Republican Sens. Ted Cruz of Texas and James Lankford of Oklahoma have introduced a resolution to overturn two laws pertaining to abortion and gay rights passed by the Washington, D.C., council and signed by Mayor Muriel Bowser, The Washington Post
The lawmakers said the local laws violate religious freedom.
The Human Rights Amendment Act of 2014 would apply gay nondiscrimination laws to religiously affiliated educational institutions, and the Reproductive Health Non-Discrimination Amendment Act of 2014 would prevent faith institutions from taking action against workers who have abortions.
The city council has since amended the abortion law to explain that employers may refuse insurance coverage for abortions and contraception that they oppose because of religious principles, the Post reported.
All D.C. laws are subject to a mandatory 30-day review period by Congress.
Lankford said in a statement that "what the D.C. Council has done is a major threat to the fundamental right to religious freedom for D.C. residents and organizations, and a brazen display of intolerance."
The Supreme Court had affirmed that some employers are exempted from paying for birth control under Obamacare when doing so conflicts with their religious tenets, he said.
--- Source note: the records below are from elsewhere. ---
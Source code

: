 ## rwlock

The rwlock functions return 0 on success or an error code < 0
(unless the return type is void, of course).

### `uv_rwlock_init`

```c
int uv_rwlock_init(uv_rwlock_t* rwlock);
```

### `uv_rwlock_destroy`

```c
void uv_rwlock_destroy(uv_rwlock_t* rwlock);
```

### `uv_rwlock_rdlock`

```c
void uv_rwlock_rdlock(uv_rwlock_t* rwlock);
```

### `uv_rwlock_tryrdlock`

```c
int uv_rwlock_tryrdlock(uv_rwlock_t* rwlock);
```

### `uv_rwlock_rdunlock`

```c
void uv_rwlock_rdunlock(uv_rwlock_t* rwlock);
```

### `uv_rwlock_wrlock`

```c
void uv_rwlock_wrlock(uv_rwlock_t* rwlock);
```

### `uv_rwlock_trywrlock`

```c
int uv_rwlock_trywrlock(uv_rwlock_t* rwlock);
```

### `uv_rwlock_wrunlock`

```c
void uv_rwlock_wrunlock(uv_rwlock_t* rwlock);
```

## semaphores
Kimberly Perry, who leads the lobbying group D.C. Vote, said: "Senators Cruz and Lankford's move to disapprove a local District law is absurd and hypocritical. They are now guilty of the same federal overreach they often criticize in others," the Post reported.
A number of religious groups, among them representatives of the Family Research Council and the Archdiocese of Washington have called on Congress
to disapprove of the D.C. laws on the grounds that they infringe upon constitutional protections of religious freedom.
Cruz is a contender for the 2016 Republican presidential nomination. A Southern Baptist, he is popular among social conservatives. Lankford trained as a Baptist minister
and was a two-term congressman before winning his Senate seat in November.
Congress has until April 17 to overturn the D.C. laws. In the unlikely event that happens the bill would still — more improbably — have to be signed by President Barack Obama, according to Roll Call.